"Temo che
anche in questo caso siamo di fronte alla logica consueta che entra
in azione in Italia quando si toccano questioni che hanno a che fare
con la famiglia: si arriva con ritardo a regolare ciò che altrove da
tempo fa parte dei diritti di libertà e in nome di questo ritardo si
pretende di procedere lentamente, perché la società “non sarebbe
pronta”.
L’IDEA che ci
debba essere un privilegio paterno, almeno nella continuità del
cognome, continua a prevalere tra i nostri legislatori.
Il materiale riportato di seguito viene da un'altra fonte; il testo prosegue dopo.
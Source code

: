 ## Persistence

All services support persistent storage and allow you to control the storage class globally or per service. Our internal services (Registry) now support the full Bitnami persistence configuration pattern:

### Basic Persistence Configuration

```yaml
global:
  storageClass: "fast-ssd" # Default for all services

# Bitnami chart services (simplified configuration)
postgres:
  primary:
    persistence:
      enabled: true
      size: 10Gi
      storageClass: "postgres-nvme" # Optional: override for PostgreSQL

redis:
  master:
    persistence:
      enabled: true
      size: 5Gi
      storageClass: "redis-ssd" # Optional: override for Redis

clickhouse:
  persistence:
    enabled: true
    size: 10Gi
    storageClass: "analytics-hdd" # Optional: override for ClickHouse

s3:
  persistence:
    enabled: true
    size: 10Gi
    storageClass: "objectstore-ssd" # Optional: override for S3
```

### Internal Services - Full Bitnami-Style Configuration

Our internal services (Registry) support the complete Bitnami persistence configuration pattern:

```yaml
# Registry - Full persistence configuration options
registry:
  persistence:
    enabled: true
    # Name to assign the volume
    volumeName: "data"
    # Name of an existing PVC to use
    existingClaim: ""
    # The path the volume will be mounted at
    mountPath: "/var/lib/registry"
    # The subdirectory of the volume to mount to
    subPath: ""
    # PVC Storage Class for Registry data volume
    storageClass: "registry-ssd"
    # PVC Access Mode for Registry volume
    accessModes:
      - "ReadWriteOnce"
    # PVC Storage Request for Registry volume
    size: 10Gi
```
Il disegno di
legge sul cognome che può essere attribuito ai figli approvato dal
Consiglio dei ministri sembra partire con il piede sbagliato,
rischiando così di incorrere di nuovo nella censura della Corte di
Strasburgo. Secondo le notizie di agenzia, il disegno di legge
prevede che il figlio «assume il cognome del padre ovvero, in caso
di accordo tra i genitori risultante dalla dichiarazione di nascita,
quello della madre o quello di entrambi i genitori». Questa
formulazione ancora una volta privilegia il cognome paterno, che
verrebbe attribuito di default, mentre per attribuire il cognome
materno o quello di entrambi i genitori occorrerebbe una esplicita
richiesta e dichiarazione di consenso. In ottemperanza al principio
di libertà di scelta nelle questioni che riguardano la vita privata
e della uguaglianza tra madri e padri, la norma dovrebbe essere
formulata in modo da non privilegiare alcuna delle tre soluzioni,
chiedendo che all’atto della dichiarazione di nascita,
eventualmente prima che essa avvenga, i genitori dichiarino quale
cognome vogliono attribuire al figlio. La procedura sarebbe simile a
quella richiesta oggi quando il padre non coniugato con la madre
vuole riconoscere il figlio dandogli il proprio cognome.
Non è, inoltre,
chiaro perché non dovrebbe essere possibile almeno aggiungere il
cognome della madre ai figli nati prima dell’entrata in vigore
della legge. Capisco le difficoltà burocratiche, ma anche di
continuità della riconoscibilità sociale di un individuo, a
prevedere un cambiamento radicale di cognome. Ma la possibilità di
aggiungerlo senza dover fare lunghissime trafile burocratiche come
avviene attualmente non dovrebbe presentare problemi insormontabili e
soddisferebbe coloro che avrebbero desiderato farlo, ma ne sono stati
scoraggiati, quando non impediti. Contestualmente si dovrebbe
modificare la norma che stabilisce che all’atto del matrimonio la
moglie aggiunge al proprio il cognome del marito, lasciando liberi
entrambi i coniugi di aggiungere o meno il cognome dell’altro e di
definire quale sia il cognome di famiglia.
Giacciono in
Parlamento diverse proposte di legge che toccano questi temi, ma
sembra che la presidenza del Consiglio, o chi ha formulato il disegno
di legge, li ignorino. Temo che anche in questo caso siamo di fronte
alla logica consueta che entra in azione in Italia quando si toccano
questioni che hanno a che fare con la famiglia: si arriva con ritardo
a regolare ciò che altrove da tempo fa parte dei diritti di libertà
e in nome di questo ritardo si pretende di procedere lentamente,
perché la società “non sarebbe pronta”. È successo con il
divorzio, arrivato tardi e con vincoli (processo a due stadi, con
lungo periodo di attesa intermedio) sconosciuti in altri Paesi. È
successo con l’equiparazione piena tra figli naturali e legittimi,
per cui ci sono voluti oltre quarant’anni, più un anno tra la
modifica della legge e i decreti attuativi. È successo con la
riproduzione assistita, che è regolata da una delle leggi più
restrittive al mondo. Sta succedendo con il riconoscimento delle
coppie omosessuali, per le quali si inizia, tra molte resistenze, a
discutere di unioni civili, mentre i Paesi che le hanno introdotte da
più tempo stanno passando al matrimonio. E sembra stia succedendo
anche con il cognome. Nel frattempo, in società, le famiglie, i
rapporti tra uomini e donne, il modo in cui si decide di generare, i
rapporti tra le generazioni cambiano e in molti casi rischiano di
rimanere fuori, non solo dalle regole, ma dalle protezioni. Fino alla
prossima sentenza di una Corte.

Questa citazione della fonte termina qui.